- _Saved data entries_
§ §

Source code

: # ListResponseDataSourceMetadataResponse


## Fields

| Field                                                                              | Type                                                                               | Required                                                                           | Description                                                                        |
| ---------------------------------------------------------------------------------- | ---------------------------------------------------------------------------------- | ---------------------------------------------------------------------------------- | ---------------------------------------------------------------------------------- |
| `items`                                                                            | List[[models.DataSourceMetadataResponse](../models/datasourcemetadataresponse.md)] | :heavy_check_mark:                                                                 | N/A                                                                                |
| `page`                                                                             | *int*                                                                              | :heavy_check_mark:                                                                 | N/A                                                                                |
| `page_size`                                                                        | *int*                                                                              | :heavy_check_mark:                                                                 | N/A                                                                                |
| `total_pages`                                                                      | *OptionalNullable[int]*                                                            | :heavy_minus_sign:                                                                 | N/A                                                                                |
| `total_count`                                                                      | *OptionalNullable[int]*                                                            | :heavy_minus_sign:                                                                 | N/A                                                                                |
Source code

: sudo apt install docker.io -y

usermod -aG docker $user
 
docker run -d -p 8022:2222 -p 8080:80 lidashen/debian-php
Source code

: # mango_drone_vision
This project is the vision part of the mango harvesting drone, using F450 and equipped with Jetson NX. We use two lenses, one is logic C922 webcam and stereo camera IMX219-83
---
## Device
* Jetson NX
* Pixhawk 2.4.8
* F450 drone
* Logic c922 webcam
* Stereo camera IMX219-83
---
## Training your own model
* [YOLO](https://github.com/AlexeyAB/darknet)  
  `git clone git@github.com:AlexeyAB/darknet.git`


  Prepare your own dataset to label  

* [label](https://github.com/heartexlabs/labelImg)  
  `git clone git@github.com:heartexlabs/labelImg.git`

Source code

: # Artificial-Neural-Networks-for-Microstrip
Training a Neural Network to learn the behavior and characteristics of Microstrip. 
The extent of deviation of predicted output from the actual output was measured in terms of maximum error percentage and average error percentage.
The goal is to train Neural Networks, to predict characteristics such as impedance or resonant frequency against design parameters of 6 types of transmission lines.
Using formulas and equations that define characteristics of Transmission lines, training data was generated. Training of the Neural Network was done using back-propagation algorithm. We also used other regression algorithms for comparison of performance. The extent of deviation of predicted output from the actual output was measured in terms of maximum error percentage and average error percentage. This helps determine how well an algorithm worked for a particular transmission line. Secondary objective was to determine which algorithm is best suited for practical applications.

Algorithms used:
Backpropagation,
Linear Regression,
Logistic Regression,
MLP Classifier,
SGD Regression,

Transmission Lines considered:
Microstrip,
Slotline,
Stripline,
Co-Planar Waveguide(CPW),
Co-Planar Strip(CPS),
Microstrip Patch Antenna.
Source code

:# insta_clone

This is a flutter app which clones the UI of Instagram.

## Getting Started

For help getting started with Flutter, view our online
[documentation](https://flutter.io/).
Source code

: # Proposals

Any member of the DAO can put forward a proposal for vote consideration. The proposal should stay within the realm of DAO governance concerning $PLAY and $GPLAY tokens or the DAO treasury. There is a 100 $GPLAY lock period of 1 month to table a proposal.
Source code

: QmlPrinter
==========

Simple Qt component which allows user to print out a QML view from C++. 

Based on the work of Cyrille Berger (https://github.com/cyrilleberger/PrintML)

§ §

- _What you will do_
Line by line, retype the data exactly as written.

- _Answer to the exercise_
Source code

: # ListResponseDataSourceMetadataResponse


## Fields

| Field                                                                              | Type                                                                               | Required                                                                           | Description                                                                        |
| ---------------------------------------------------------------------------------- | ---------------------------------------------------------------------------------- | ---------------------------------------------------------------------------------- | ---------------------------------------------------------------------------------- |
| `items`                                                                            | List[[models.DataSourceMetadataResponse](../models/datasourcemetadataresponse.md)] | :heavy_check_mark:                                                                 | N/A                                                                                |
| `page`                                                                             | *int*                                                                              | :heavy_check_mark:                                                                 | N/A                                                                                |
| `page_size`                                                                        | *int*                                                                              | :heavy_check_mark:                                                                 | N/A                                                                                |
| `total_pages`                                                                      | *OptionalNullable[int]*                                                            | :heavy_minus_sign:                                                                 | N/A                                                                                |
| `total_count`                                                                      | *OptionalNullable[int]*                                                            | :heavy_minus_sign:                                                                 | N/A                                                                                |
Source code

: sudo apt install docker.io -y

usermod -aG docker $user
 
docker run -d -p 8022:2222 -p 8080:80 lidashen/debian-php
Source code

: # mango_drone_vision
This project is the vision part of the mango harvesting drone, using F450 and equipped with Jetson NX. We use two lenses, one is logic C922 webcam and stereo camera IMX219-83
---
## Device
* Jetson NX
* Pixhawk 2.4.8
* F450 drone
* Logic c922 webcam
* Stereo camera IMX219-83
---
## Training your own model
* [YOLO](https://github.com/AlexeyAB/darknet)  
  `git clone git@github.com:AlexeyAB/darknet.git`


  Prepare your own dataset to label  

* [label](https://github.com/heartexlabs/labelImg)  
  `git clone git@github.com:heartexlabs/labelImg.git`

Source code

: # Artificial-Neural-Networks-for-Microstrip
Training a Neural Network to learn the behavior and characteristics of Microstrip. 
The extent of deviation of predicted output from the actual output was measured in terms of maximum error percentage and average error percentage.
The goal is to train Neural Networks, to predict characteristics such as impedance or resonant frequency against design parameters of 6 types of transmission lines.
Using formulas and equations that define characteristics of Transmission lines, training data was generated. Training of the Neural Network was done using back-propagation algorithm. We also used other regression algorithms for comparison of performance. The extent of deviation of predicted output from the actual output was measured in terms of maximum error percentage and average error percentage. This helps determine how well an algorithm worked for a particular transmission line. Secondary objective was to determine which algorithm is best suited for practical applications.

Algorithms used:
Backpropagation,
Linear Regression,
Logistic Regression,
MLP Classifier,
SGD Regression,

Transmission Lines considered:
Microstrip,
Slotline,
Stripline,
Co-Planar Waveguide(CPW),
Co-Planar Strip(CPS),
Microstrip Patch Antenna.
Source code

:# insta_clone

This is a flutter app which clones the UI of Instagram.

## Getting Started

For help getting started with Flutter, view our online
[documentation](https://flutter.io/).
Source code

: # Proposals

Any member of the DAO can put forward a proposal for vote consideration. The proposal should stay within the realm of DAO governance concerning $PLAY and $GPLAY tokens or the DAO treasury. There is a 100 $GPLAY lock period of 1 month to table a proposal.
Source code

: QmlPrinter
==========

Simple Qt component which allows user to print out a QML view from C++. 

Based on the work of Cyrille Berger (https://github.com/cyrilleberger/PrintML)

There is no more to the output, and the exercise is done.